Independent Component Analysis
We applied an ICA questionnaire data from the UKB. ICA is a statistical decomposition method that separates multivariate data into a predetermined number of statistically independent components. For the ICA we used data from each participants’ answer to a self-report mental health questionnaire included in the UKB data collection. This mental health questionnaire covers questions reflecting various topics relevant to mental health such as depressive symptoms, anxiety, psychological trauma, and questions about substance use. We excluded individuals with a diagnosed psychiatric or neurological disorder (F or G ICD-10 diagnosis except for those with a nerve, nerve root, and plexus disorders, categories G50 to G59) and removed individuals with more than 10% missing answers. This resulted in a sample of 136,678 individuals.

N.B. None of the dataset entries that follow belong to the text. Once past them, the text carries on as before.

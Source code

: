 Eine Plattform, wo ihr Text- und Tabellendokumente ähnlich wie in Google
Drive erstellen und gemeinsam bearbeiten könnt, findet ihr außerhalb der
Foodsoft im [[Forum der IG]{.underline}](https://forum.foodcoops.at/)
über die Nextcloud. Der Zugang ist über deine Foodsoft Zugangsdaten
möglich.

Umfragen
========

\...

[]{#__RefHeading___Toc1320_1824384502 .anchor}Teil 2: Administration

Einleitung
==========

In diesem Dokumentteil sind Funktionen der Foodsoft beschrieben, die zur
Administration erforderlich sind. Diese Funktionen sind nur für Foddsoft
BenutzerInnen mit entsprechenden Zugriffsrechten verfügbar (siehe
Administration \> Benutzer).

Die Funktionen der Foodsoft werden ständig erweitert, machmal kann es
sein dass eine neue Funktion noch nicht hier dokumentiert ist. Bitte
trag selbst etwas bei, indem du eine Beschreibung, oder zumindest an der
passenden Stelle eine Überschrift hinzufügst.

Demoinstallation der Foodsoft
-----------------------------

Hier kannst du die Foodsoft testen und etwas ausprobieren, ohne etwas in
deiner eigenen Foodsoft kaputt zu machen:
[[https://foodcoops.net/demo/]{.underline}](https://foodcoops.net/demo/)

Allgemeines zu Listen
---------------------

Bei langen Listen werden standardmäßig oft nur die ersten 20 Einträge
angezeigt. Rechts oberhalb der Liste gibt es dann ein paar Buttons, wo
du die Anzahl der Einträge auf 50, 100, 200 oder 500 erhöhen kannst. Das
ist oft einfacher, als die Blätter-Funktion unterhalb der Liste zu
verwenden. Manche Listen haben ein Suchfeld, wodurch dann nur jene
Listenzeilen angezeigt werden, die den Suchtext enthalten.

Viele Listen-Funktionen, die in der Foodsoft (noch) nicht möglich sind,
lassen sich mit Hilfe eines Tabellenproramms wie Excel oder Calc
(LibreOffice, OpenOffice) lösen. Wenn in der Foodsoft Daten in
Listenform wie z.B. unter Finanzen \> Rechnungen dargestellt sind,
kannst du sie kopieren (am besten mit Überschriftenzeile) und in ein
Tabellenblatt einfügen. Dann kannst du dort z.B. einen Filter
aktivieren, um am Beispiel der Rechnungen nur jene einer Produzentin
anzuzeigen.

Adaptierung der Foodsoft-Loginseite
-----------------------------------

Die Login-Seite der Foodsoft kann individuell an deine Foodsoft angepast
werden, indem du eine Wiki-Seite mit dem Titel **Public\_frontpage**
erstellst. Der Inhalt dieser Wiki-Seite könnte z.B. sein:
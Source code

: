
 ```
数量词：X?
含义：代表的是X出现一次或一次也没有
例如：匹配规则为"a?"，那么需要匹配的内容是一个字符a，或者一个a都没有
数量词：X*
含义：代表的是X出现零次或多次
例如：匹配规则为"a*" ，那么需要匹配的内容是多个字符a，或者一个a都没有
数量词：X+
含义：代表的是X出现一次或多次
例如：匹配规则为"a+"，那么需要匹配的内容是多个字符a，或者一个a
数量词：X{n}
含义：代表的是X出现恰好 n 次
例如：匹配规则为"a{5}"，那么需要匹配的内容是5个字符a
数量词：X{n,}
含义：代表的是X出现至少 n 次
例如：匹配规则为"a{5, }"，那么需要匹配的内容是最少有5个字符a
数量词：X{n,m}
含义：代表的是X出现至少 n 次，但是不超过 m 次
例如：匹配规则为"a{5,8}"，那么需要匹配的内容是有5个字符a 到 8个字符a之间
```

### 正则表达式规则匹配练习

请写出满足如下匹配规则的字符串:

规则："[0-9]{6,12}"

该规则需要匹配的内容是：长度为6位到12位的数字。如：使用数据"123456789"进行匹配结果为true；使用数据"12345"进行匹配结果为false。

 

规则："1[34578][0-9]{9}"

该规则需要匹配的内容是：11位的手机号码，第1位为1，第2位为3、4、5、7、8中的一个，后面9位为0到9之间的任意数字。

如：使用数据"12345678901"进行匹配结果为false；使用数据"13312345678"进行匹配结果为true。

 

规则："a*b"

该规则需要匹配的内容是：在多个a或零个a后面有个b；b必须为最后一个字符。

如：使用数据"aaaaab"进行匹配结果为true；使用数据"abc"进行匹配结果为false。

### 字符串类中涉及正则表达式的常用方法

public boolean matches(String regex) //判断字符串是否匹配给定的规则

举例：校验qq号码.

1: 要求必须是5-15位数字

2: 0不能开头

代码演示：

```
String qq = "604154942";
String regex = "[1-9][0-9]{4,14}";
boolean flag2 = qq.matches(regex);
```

In the feature domain, we used only questionnaire items that were answered by all subjects in the dataset, which excluded follow-up questions on the original items to ensure a robust dataset with minimal missing data. We also excluded questions that referred to symptoms only in the past two weeks prior to assessment to avoid unwanted temporal effects in the analyses. Finally, we excluded items with more than 10% missing answers. This reduced the number of questions in the dataset from about 140 to 43. We imputed missing responses through KNN imputation with k = 3. We subsequently z-score standardized the data.
This dataset of 136,678 individuals and 43 items was then used as input to the ICA. Since ICA requires an a priori decision of the number of clusters, we used a combination of expert knowledge and a data-driven approach implemented in the icasso toolbox1,2. This provided us with evidence that 13 was the ideal number of independent components. These components each capture a separate domain of mental health contained within the original dataset. The individual loadings from each participant on the 13 independent components would later serve as the input vector for the GWAS described below.